Pluralisme agama juga sering disamakan dengan toleransi agama, yang merupakan syarat utama bagi koeksistensi harmonis antara pemeluk berbagai agama atau denominasi yang berbeda. Namun, meskipun ada berbagai pandangan tentang pluralisme agama, masih sulit untuk mencapai kesepakatan mengenai definisi yang tepat. Hal ini menunjukkan bahwa pengertian pluralisme agama sering kali memiliki kemiripan dengan definisi pluralisme secara umum, yang cenderung ambigu dan sulit untuk dirumuskan secara jelas.

Faktor –Faktor Penyebab Tumbuh Kembangnya Pluralisme

Ada dua faktor yang mempengaruhi tumbuhnya Pluralisme:

Faktor Internal:

Faktor internal yang menjadi sorotan di sini berkaitan dengan isu teologis. Keyakinan yang mutlak dan absolut terhadap ajaran yang diyakini dan diimani oleh seseorang adalah hal yang lumrah dan tak dipertentangkan. Namun, munculnya teori relativisme agama mulai menggeser pemahaman ini. Relativisme agama, yang menolak absolutisme dalam klaim kebenaran agama, menjadi dasar bagi munculnya sikap pluralisme agama, di mana semua agama dianggap memiliki validitas dalam kerangka yang relatif terhadap satu sama lain.

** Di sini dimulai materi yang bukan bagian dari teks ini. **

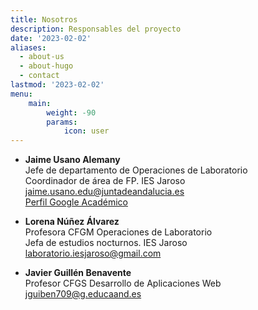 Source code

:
 ```yaml
---
title: Nosotros
description: Responsables del proyecto
date: '2023-02-02'
aliases:
  - about-us
  - about-hugo
  - contact
lastmod: '2023-02-02'
menu:
    main: 
        weight: -90
        params:
            icon: user
---
```


- **Jaime Usano Alemany**   
Jefe de departamento de Operaciones de Laboratorio  
Coordinador de área de FP. IES Jaroso  
<jaime.usano.edu@juntadeandalucia.es>    
[Perfil Google Académico](<https://scholar.google.es/citations?user=mnCnEF8AAAAJ&hl=es>)

- **Lorena Núñez Álvarez**  
Profesora CFGM Operaciones de Laboratorio   
Jefa de estudios nocturnos. IES Jaroso   
<laboratorio.iesjaroso@gmail.com>   

- **Javier Guillén Benavente**  
Profesor CFGS Desarrollo de Aplicaciones Web    
<jguiben709@g.educaand.es>   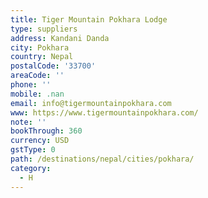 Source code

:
 ```yaml
---
title: Tiger Mountain Pokhara Lodge
type: suppliers
address: Kandani Danda
city: Pokhara
country: Nepal
postalCode: '33700'
areaCode: ''
phone: ''
mobile: .nan
email: info@tigermountainpokhara.com
www: https://www.tigermountainpokhara.com/
note: ''
bookThrough: 360
currency: USD
gstType: 0
path: /destinations/nepal/cities/pokhara/
category:
  - H
---
```


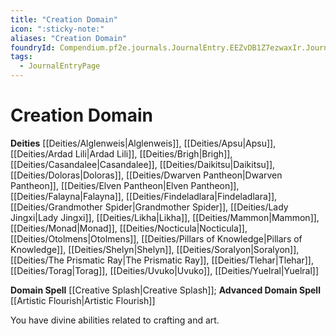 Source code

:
 ```yaml
---
title: "Creation Domain"
icon: ":sticky-note:"
aliases: "Creation Domain"
foundryId: Compendium.pf2e.journals.JournalEntry.EEZvDB1Z7ezwaxIr.JournalEntryPage.ydbCjJ9PPmRzZhDN
tags:
  - JournalEntryPage
---
```


# Creation Domain
**Deities** [[Deities/Alglenweis|Alglenweis]], [[Deities/Apsu|Apsu]], [[Deities/Ardad Lili|Ardad Lili]], [[Deities/Brigh|Brigh]], [[Deities/Casandalee|Casandalee]], [[Deities/Daikitsu|Daikitsu]], [[Deities/Doloras|Doloras]], [[Deities/Dwarven Pantheon|Dwarven Pantheon]], [[Deities/Elven Pantheon|Elven Pantheon]], [[Deities/Falayna|Falayna]], [[Deities/Findeladlara|Findeladlara]], [[Deities/Grandmother Spider|Grandmother Spider]], [[Deities/Lady Jingxi|Lady Jingxi]], [[Deities/Likha|Likha]], [[Deities/Mammon|Mammon]], [[Deities/Monad|Monad]], [[Deities/Nocticula|Nocticula]], [[Deities/Otolmens|Otolmens]], [[Deities/Pillars of Knowledge|Pillars of Knowledge]], [[Deities/Shelyn|Shelyn]], [[Deities/Soralyon|Soralyon]], [[Deities/The Prismatic Ray|The Prismatic Ray]], [[Deities/Tlehar|Tlehar]], [[Deities/Torag|Torag]], [[Deities/Uvuko|Uvuko]], [[Deities/Yuelral|Yuelral]]

**Domain Spell** [[Creative Splash|Creative Splash]]; **Advanced Domain Spell** [[Artistic Flourish|Artistic Flourish]]

You have divine abilities related to crafting and art. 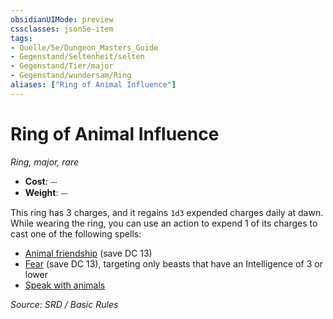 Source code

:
 ```yaml
---
obsidianUIMode: preview
cssclasses: json5e-item
tags:
- Quelle/5e/Dungeon_Masters_Guide
- Gegenstand/Seltenheit/selten
- Gegenstand/Tier/major
- Gegenstand/wundersam/Ring
aliases: ["Ring of Animal Influence"]
---
```

# Ring of Animal Influence
*Ring, major, rare*  

- **Cost**: ⏤
- **Weight**: ⏤

This ring has 3 charges, and it regains `1d3` expended charges daily at dawn. While wearing the ring, you can use an action to expend 1 of its charges to cast one of the following spells:

- [Animal friendship](../Zauber/Tierfreundschaft.md) (save DC 13)  
- [Fear](../Zauber/Furcht.md) (save DC 13), targeting only beasts that have an Intelligence of 3 or lower  
- [Speak with animals](../Zauber/Mit-Tieren-sprechen.md)  

*Source: SRD / Basic Rules* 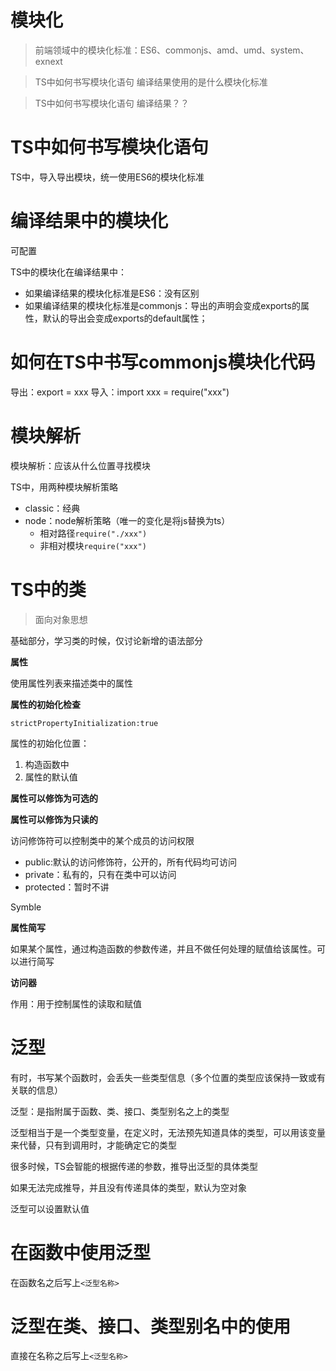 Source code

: # 模块化

> 前端领域中的模块化标准：ES6、commonjs、amd、umd、system、exnext

> TS中如何书写模块化语句
> 编译结果使用的是什么模块化标准

> TS中如何书写模块化语句
> 编译结果？？

# TS中如何书写模块化语句

TS中，导入导出模块，统一使用ES6的模块化标准


# 编译结果中的模块化

可配置

TS中的模块化在编译结果中：

- 如果编译结果的模块化标准是ES6：没有区别
- 如果编译结果的模块化标准是commonjs：导出的声明会变成exports的属性，默认的导出会变成exports的default属性；

# 如何在TS中书写commonjs模块化代码

导出：export = xxx
导入：import xxx = require("xxx")


# 模块解析

模块解析：应该从什么位置寻找模块

TS中，用两种模块解析策略

- classic：经典
- node：node解析策略（唯一的变化是将js替换为ts）
    - 相对路径```require("./xxx")```
    - 非相对模块```require("xxx")```

# TS中的类

>面向对象思想

基础部分，学习类的时候，仅讨论新增的语法部分

**属性**

使用属性列表来描述类中的属性

**属性的初始化检查**

```strictPropertyInitialization:true```

属性的初始化位置：

1. 构造函数中
2. 属性的默认值

**属性可以修饰为可选的**

**属性可以修饰为只读的**

访问修饰符可以控制类中的某个成员的访问权限

- public:默认的访问修饰符，公开的，所有代码均可访问
- private：私有的，只有在类中可以访问
- protected：暂时不讲

Symble

**属性简写**

如果某个属性，通过构造函数的参数传递，并且不做任何处理的赋值给该属性。可以进行简写

**访问器**

作用：用于控制属性的读取和赋值


# 泛型

有时，书写某个函数时，会丢失一些类型信息（多个位置的类型应该保持一致或有关联的信息）

泛型：是指附属于函数、类、接口、类型别名之上的类型

泛型相当于是一个类型变量，在定义时，无法预先知道具体的类型，可以用该变量来代替，只有到调用时，才能确定它的类型

很多时候，TS会智能的根据传递的参数，推导出泛型的具体类型

如果无法完成推导，并且没有传递具体的类型，默认为空对象

泛型可以设置默认值

# 在函数中使用泛型

在函数名之后写上```<泛型名称>```

# 泛型在类、接口、类型别名中的使用

直接在名称之后写上```<泛型名称>``` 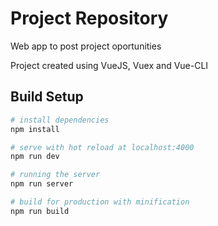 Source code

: # Project Repository
Web app to post project oportunities

Project created using VueJS, Vuex and Vue-CLI

## Build Setup

``` bash
# install dependencies
npm install

# serve with hot reload at localhost:4000
npm run dev

# running the server
npm run server

# build for production with minification
npm run build
``` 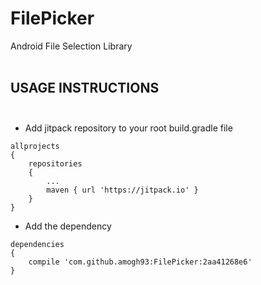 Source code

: # FilePicker
Android File Selection Library<br /><br />

## USAGE INSTRUCTIONS<br /><br/>
* Add jitpack repository to your root build.gradle file
```
allprojects 
{
	repositories 
	{	
		...
		maven { url 'https://jitpack.io' }
	}
}
```
* Add the dependency
```
dependencies 
{
	compile 'com.github.amogh93:FilePicker:2aa41268e6'
}
```

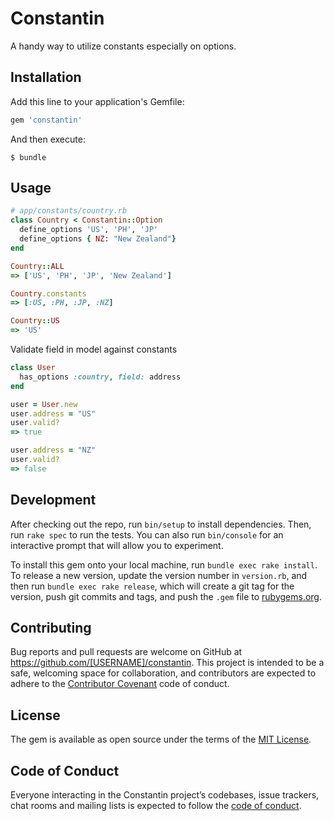 # Constantin
A handy way to utilize constants especially on options.

## Installation

Add this line to your application's Gemfile:

```ruby
gem 'constantin'
```

And then execute:

    $ bundle

## Usage

```ruby
# app/constants/country.rb
class Country < Constantin::Option
  define_options 'US', 'PH', 'JP'
  define_options { NZ: "New Zealand"}
end

Country::ALL
=> ['US', 'PH', 'JP', 'New Zealand']

Country.constants
=> [:US, :PH, :JP, :NZ]

Country::US
=> 'US'
```

Validate field in model against constants
```ruby 
class User
  has_options :country, field: address
end

user = User.new
user.address = "US"
user.valid?
=> true

user.address = "NZ"
user.valid?
=> false
```

## Development

After checking out the repo, run `bin/setup` to install dependencies. Then, run `rake spec` to run the tests. You can also run `bin/console` for an interactive prompt that will allow you to experiment.

To install this gem onto your local machine, run `bundle exec rake install`. To release a new version, update the version number in `version.rb`, and then run `bundle exec rake release`, which will create a git tag for the version, push git commits and tags, and push the `.gem` file to [rubygems.org](https://rubygems.org).

## Contributing

Bug reports and pull requests are welcome on GitHub at https://github.com/[USERNAME]/constantin. This project is intended to be a safe, welcoming space for collaboration, and contributors are expected to adhere to the [Contributor Covenant](http://contributor-covenant.org) code of conduct.

## License

The gem is available as open source under the terms of the [MIT License](https://opensource.org/licenses/MIT).

## Code of Conduct

Everyone interacting in the Constantin project’s codebases, issue trackers, chat rooms and mailing lists is expected to follow the [code of conduct](https://github.com/[USERNAME]/constantin/blob/master/CODE_OF_CONDUCT.md).
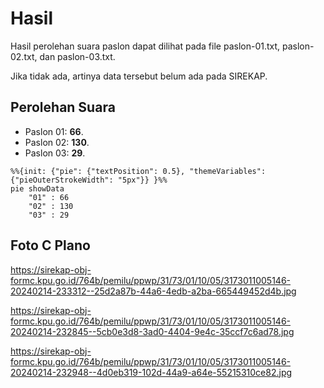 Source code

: # Hasil

Hasil perolehan suara paslon dapat dilihat pada file paslon-01.txt, paslon-02.txt, dan paslon-03.txt.

Jika tidak ada, artinya data tersebut belum ada pada SIREKAP.

## Perolehan Suara

 * Paslon 01: **66**.
 * Paslon 02: **130**.
 * Paslon 03: **29**.

```mermaid
%%{init: {"pie": {"textPosition": 0.5}, "themeVariables": {"pieOuterStrokeWidth": "5px"}} }%%
pie showData
    "01" : 66
    "02" : 130
    "03" : 29
```
## Foto C Plano

https://sirekap-obj-formc.kpu.go.id/764b/pemilu/ppwp/31/73/01/10/05/3173011005146-20240214-233312--25d2a87b-44a6-4edb-a2ba-665449452d4b.jpg

https://sirekap-obj-formc.kpu.go.id/764b/pemilu/ppwp/31/73/01/10/05/3173011005146-20240214-232845--5cb0e3d8-3ad0-4404-9e4c-35ccf7c6ad78.jpg

https://sirekap-obj-formc.kpu.go.id/764b/pemilu/ppwp/31/73/01/10/05/3173011005146-20240214-232948--4d0eb319-102d-44a9-a64e-55215310ce82.jpg
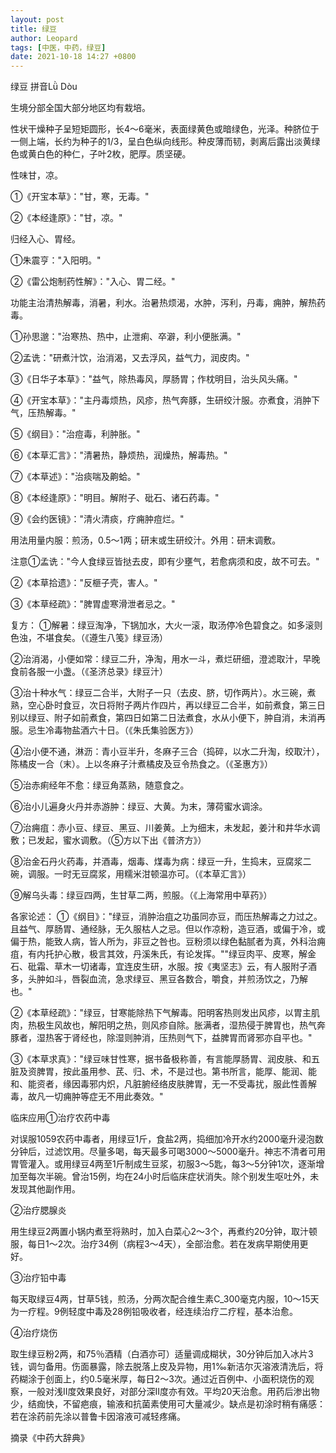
 ```yaml
---
layout: post
title: 绿豆
author: Leopard
tags: [中医，中药，绿豆]
date: 2021-10-18 14:27 +0800
---
```

绿豆
拼音Lǜ Dòu


生境分部全国大部分地区均有栽培。

性状干燥种子呈短矩圆形，长4～6毫米，表面绿黄色或暗绿色，光泽。种脐位于一侧上端，长约为种子的1/3，呈白色纵向线形。种皮薄而韧，剥离后露出淡黄绿色或黄白色的种仁，子叶2枚，肥厚。质坚硬。

性味甘，凉。

①《开宝本草》："甘，寒，无毒。"

②《本经逢原》："甘，凉。"

归经入心、胃经。

①朱震亨："入阳明。"

②《雷公炮制药性解》："入心、胃二经。"

功能主治清热解毒，消暑，利水。治暑热烦渴，水肿，泻利，丹毒，痈肿，解热药毒。

①孙思邈："治寒热、热中，止泄痢、卒澼，利小便胀满。"

②孟诜："研煮汁饮，治消渴，又去浮风，益气力，润皮肉。"

③《日华子本草》："益气，除热毒风，厚肠胃；作枕明目，治头风头痛。"

④《开宝本草》："主丹毒烦热，风疹，热气奔豚，生研绞汁服。亦煮食，消肿下气，压热解毒。"

⑤《纲目》："治痘毒，利肿胀。"

⑥《本草汇言》："清暑热，静烦热，润燥热，解毒热。"

⑦《本草述》："治痰喘及齁蛤。"

⑧《本经逢原》："明目。解附子、砒石、诸石药毒。"

⑨《会约医镜》："清火清痰，疗痈肿痘烂。"

用法用量内服：煎汤，0.5～1两；研末或生研绞汁。外用：研末调敷。

注意①孟诜："今人食绿豆皆挞去皮，即有少壅气，若愈病须和皮，故不可去。"

②《本草拾遗》："反榧子壳，害人。"

③《本草经疏》："脾胃虚寒滑泄者忌之。"

复方：
①解暑：绿豆淘净，下锅加水，大火一滚，取汤停冷色碧食之。如多滚则色浊，不堪食矣。（《遵生八笺》绿豆汤）

②治消渴，小便如常：绿豆二升，净淘，用水一斗，煮烂研细，澄滤取汁，早晚食前各服一小盏。（《圣济总录》绿豆汁）

③治十种水气：绿豆二合半，大附子一只（去皮、脐，切作两片）。水三碗，煮熟，空心卧时食豆，次日将附子两片作四片，再以绿豆二合半，如前煮食，第三日别以绿豆、附子如前煮食，第四日如第二日法煮食，水从小便下，肿自消，未消再服。忌生冷毒物盐酒六十日。（《朱氏集验医方》）

④治小便不通，淋沥：青小豆半升，冬麻子三合（捣碎，以水二升淘，绞取汁），陈橘皮一合（末）。上以冬麻子汁煮橘皮及豆令热食之。（《圣惠方》）

⑤治赤痢经年不愈：绿豆角蒸熟，随意食之。

⑥治小儿遍身火丹并赤游肿：绿豆、大黄。为末，薄荷蜜水调涂。

⑦治痈疽：赤小豆、绿豆、黑豆、川姜黄。上为细末，未发起，姜汁和井华水调敷；已发起，蜜水调敷。（⑤方以下出《普济方》）

⑧治金石丹火药毒，并酒毒，烟毒、煤毒为病：绿豆一升，生捣末，豆腐浆二碗，调服。一时无豆腐浆，用糯米泔顿温亦可。（《本草汇言》）

⑨解乌头毒：绿豆四两，生甘草二两，煎服。（《上海常用中草药》）

各家论述：
①《纲目》："绿豆，消肿治疽之功虽同亦豆，而压热解毒之力过之。且益气、厚肠胃、通经脉，无久服枯人之忌。但以作凉粉，造豆酒，或偏于冷，或偏于热，能致人病，皆人所为，非豆之咎也。豆粉须以绿色黏腻者为真，外科治痈疽，有内托护心散，极言其效，丹溪朱氏，有论发挥。""绿豆肉平、皮寒，解金石、砒霜、草木一切诸毒，宜连皮生研，水服。按《夷坚志》云，有人服附子酒多，头肿如斗，唇裂血流，急求绿豆、黑豆各数合，嚼食，并煎汤饮之，乃解也。"

②《本草经疏》："绿豆，甘寒能除热下气解毒。阳明客热则发出风疹，以胃主肌肉，热极生风故也，解阳明之热，则风疹自除。胀满者，湿热侵于脾胃也，热气奔豚者，湿热客于肾经也，除湿则肿消，压热则气下，益脾胃而肾邪亦自平也。"

③《本草求真》："绿豆味甘性寒，据书备极称善，有言能厚肠胃、润皮肤、和五脏及资脾胃，按此虽用参、芪、归、术，不是过也。第书所言，能厚、能润、能和、能资者，缘因毒邪内炽，凡脏腑经络皮肤脾胃，无一不受毒扰，服此性善解毒，故凡一切痈肿等症无不用此奏效。"

临床应用①治疗农药中毒

对误服1059农药中毒者，用绿豆1斤，食盐2两，捣细加冷开水约2000毫升浸泡数分钟后，过滤饮用。尽量多喝，每天最多可喝3000～5000毫升。神志不清者可用胃管灌入。或用绿豆4两至1斤制成生豆浆，初服3～5匙，每3～5分钟1次，逐渐增加至每次半碗。曾治15例，均在24小时后临床症状消失。除个别发生呕吐外，未发现其他副作用。

②治疗腮腺炎

用生绿豆2两置小锅内煮至将熟时，加入白菜心2～3个，再煮约20分钟，取汁顿服，每日1～2次。治疗34例（病程3～4天），全部治愈。若在发病早期使用更好。

③治疗铅中毒

每天取绿豆4两，甘草5钱，煎汤，分两次配合维生素C_300毫克内服，10～15天为一疗程。9例轻度中毒及28例铅吸收者，经连续治疗二疗程，基本治愈。

④治疗烧伤

取生绿豆粉2两，和75％酒精（白酒亦可）适量调成糊状，30分钟后加入冰片3钱，调匀备用。伤面暴露，除去脱落上皮及异物，用1‰新洁尔灭溶液清洗后，将药糊涂于创面上，约0.5毫米厚，每日2～3次。通过近百例中、小面积烧伤的观察，一般对浅Ⅱ度效果良好，对部分深Ⅱ度亦有效。平均20天治愈。用药后渗出物少，结痂快，不留疤痕，输液和抗菌素使用可大量减少。缺点是初涂时稍有痛感：若在涂药前先涂以普鲁卡因溶液可减轻疼痛。

摘录《中药大辞典》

Faktor Eksternal, terbagi menjadi 2 bagian yaitu:

Faktor Sosio-Politik

Faktor ini berkaitan dengan munculnya pemikiran liberalisme, yang menekankan kebebasan, toleransi, kesetaraan, dan pluralisme. Liberalisme inilah yang menjadi dasar awal bagi berkembangnya pluralisme. Awalnya, liberalisme hanya berkaitan dengan isu-isu politik, namun seiring waktu, pengaruhnya meluas ke ranah keagamaan. Proses demokratisasi yang dipicu oleh politik liberal telah membawa perubahan signifikan dalam sikap dan pandangan manusia terhadap agama, yang pada akhirnya melahirkan konsep pluralisme agama.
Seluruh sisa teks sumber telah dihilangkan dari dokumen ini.